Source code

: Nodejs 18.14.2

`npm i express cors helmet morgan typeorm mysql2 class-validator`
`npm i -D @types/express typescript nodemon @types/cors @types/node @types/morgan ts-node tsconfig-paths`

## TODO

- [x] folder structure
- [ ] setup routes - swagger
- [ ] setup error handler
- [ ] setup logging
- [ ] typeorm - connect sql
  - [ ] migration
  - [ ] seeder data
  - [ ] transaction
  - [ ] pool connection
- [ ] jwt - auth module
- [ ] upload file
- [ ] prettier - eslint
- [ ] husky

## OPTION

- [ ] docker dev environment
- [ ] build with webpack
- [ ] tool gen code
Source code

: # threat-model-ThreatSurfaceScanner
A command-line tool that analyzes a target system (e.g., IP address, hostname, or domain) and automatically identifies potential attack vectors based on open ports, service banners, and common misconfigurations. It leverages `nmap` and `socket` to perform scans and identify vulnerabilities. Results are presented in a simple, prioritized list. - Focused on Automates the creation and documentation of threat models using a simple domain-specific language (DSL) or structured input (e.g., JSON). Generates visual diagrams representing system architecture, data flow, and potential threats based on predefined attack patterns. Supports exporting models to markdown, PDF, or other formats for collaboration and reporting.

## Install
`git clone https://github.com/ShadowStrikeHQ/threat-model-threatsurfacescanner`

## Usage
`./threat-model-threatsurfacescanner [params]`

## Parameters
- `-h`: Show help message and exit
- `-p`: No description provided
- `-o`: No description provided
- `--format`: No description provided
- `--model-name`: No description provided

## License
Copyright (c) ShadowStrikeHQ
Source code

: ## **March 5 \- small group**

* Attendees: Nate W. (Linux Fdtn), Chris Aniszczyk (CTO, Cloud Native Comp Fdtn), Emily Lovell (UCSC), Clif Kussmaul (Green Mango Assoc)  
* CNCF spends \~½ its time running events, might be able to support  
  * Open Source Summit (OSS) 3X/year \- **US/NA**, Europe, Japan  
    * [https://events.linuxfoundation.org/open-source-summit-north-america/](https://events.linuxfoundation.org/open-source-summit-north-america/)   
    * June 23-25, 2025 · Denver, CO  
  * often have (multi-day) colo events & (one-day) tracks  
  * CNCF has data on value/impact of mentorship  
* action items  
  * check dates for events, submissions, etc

* * *

#### Assignment
Return exactly the lines in the records above, beginning with the one that holds "Copyright (c) ShadowStrikeHQ" and ending with the last.

#### Result
Copyright (c) ShadowStrikeHQ
Source code

: ## **March 5 \- small group**

* Attendees: Nate W. (Linux Fdtn), Chris Aniszczyk (CTO, Cloud Native Comp Fdtn), Emily Lovell (UCSC), Clif Kussmaul (Green Mango Assoc)  
* CNCF spends \~½ its time running events, might be able to support  
  * Open Source Summit (OSS) 3X/year \- **US/NA**, Europe, Japan  
    * [https://events.linuxfoundation.org/open-source-summit-north-america/](https://events.linuxfoundation.org/open-source-summit-north-america/)   
    * June 23-25, 2025 · Denver, CO  
  * often have (multi-day) colo events & (one-day) tracks  
  * CNCF has data on value/impact of mentorship  
* action items  
  * check dates for events, submissions, etc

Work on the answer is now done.